São Paulo: uma história em postais

Livro faz sucesso com a arqueologia das paisagens que já foram o orgulho dos paulistanos

Um colecionador de cartões-postais, João Emílio Gerodetti, 60 anos, e o jornalista Carlos Cornejo, 38 anos, mostraram que postais são mais do que simples souvenirs turísticos – são documentos históricos e fontes preciosas de informação. Seu livro, Lembranças de São Paulo – a capital paulista nos cartões-postais e álbuns de lembranças, registra a transformação da metrópole por meio de mais de 400 postais. É um sucesso, apesar de a obra estar à venda (R$ 96) apenas nas livrarias paulistanas. A primeira tiragem, de quatro mil exemplares, está quase esgotada, mas uma segunda edição está a caminho, com distribuição nacional. Gerodetti atribui o sucesso do livro ao fato de mostrar imagens que a maioria dos paulistanos não conheceram. “A descoberta os leva depois a compararem as vistas dos postais com a cidade atual.”

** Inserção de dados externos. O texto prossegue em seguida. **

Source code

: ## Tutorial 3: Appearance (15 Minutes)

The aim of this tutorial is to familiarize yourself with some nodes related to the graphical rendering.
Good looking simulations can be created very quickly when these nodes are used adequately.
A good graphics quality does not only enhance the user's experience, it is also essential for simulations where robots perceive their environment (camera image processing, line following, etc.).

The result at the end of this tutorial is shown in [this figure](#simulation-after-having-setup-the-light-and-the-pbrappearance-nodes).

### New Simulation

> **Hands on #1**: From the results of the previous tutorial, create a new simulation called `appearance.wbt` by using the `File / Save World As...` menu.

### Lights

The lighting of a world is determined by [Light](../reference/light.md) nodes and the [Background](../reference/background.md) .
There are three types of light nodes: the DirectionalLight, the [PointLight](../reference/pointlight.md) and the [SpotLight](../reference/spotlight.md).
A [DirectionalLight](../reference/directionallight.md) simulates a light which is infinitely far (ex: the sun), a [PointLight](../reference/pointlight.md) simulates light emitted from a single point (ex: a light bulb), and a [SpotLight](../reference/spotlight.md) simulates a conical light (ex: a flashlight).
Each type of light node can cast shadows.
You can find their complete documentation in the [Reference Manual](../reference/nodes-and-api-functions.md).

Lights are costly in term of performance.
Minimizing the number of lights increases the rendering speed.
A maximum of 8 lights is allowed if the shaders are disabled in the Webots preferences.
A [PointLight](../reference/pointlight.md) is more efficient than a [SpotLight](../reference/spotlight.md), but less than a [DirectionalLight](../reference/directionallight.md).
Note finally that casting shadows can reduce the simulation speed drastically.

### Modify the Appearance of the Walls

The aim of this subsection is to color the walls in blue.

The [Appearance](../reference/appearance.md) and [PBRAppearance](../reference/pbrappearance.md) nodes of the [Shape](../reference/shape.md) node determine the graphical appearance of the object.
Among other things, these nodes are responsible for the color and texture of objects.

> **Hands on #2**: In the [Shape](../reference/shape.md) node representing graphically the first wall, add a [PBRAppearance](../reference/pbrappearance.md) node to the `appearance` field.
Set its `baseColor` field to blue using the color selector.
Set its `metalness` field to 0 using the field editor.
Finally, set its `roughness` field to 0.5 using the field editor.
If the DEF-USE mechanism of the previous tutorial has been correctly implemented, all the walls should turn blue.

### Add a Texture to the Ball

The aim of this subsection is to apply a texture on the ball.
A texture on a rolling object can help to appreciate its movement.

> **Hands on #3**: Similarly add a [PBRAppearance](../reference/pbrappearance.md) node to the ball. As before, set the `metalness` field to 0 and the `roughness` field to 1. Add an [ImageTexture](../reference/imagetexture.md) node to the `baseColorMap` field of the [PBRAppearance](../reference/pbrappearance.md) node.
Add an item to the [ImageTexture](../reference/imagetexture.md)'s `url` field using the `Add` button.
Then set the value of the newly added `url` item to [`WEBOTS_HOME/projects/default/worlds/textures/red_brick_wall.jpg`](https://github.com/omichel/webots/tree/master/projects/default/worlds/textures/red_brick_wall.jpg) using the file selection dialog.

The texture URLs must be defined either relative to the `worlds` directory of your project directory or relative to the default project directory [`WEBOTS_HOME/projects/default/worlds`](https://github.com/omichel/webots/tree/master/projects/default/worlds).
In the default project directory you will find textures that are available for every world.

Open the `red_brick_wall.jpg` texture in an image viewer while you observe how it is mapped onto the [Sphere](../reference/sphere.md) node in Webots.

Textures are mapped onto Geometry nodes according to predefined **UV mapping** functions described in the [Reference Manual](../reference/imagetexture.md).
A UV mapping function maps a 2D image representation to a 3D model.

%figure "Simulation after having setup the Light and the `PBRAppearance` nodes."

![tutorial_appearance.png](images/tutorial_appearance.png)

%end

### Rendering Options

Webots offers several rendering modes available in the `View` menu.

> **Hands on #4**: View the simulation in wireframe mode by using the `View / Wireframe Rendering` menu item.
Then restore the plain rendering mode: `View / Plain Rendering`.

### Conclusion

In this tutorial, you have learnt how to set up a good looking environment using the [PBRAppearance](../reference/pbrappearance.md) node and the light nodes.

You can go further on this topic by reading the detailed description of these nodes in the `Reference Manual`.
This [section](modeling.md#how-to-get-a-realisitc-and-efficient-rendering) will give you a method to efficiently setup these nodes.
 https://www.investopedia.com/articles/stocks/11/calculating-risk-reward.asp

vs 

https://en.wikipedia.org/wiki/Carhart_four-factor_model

E há muito o que comparar. O Viaduto do Chá, construído pelo francês Jules Martin e inaugurado com festa em 1892, tornou-se um símbolo da cidade moderna. O nome deve-se às chácaras que cultivavam chá no Vale do Anhangabaú. O viaduto era de ferro e pagavam-se três vinténs de pedágio para atravessá-lo. Para dar vazão ao trânsito de pedestres e automóveis que cruzavam o Chá, foi aberta em 1913 a Praça do Patriarca, que por muito tempo foi o coração da cidade. A rua São João Batista foi alargada em 1911 e virou a avenida São João.

São Paulo parecia mesmo uma cidade francesa e seus postais mostram o que ela tinha de melhor, o que deixava seus habitantes orgulhosos. São paisagens arquitetônicas, praças, monumentos, cenas pitorescas do cotidiano, bondes, charretes, carros antigos e pessoas bem vestidas caminhando por ruas tranquilas. Retratos de um tempo que ficaria esquecido não fosse a dedicação dos fotógrafos de cartões-postais, quase sempre forasteiros. “Na verdade, parece que os estrangeiros conseguem ver com maior perspicácia aquilo que para o nativo é demasiado familiar, comum e cotidiano”, escrevem os autores.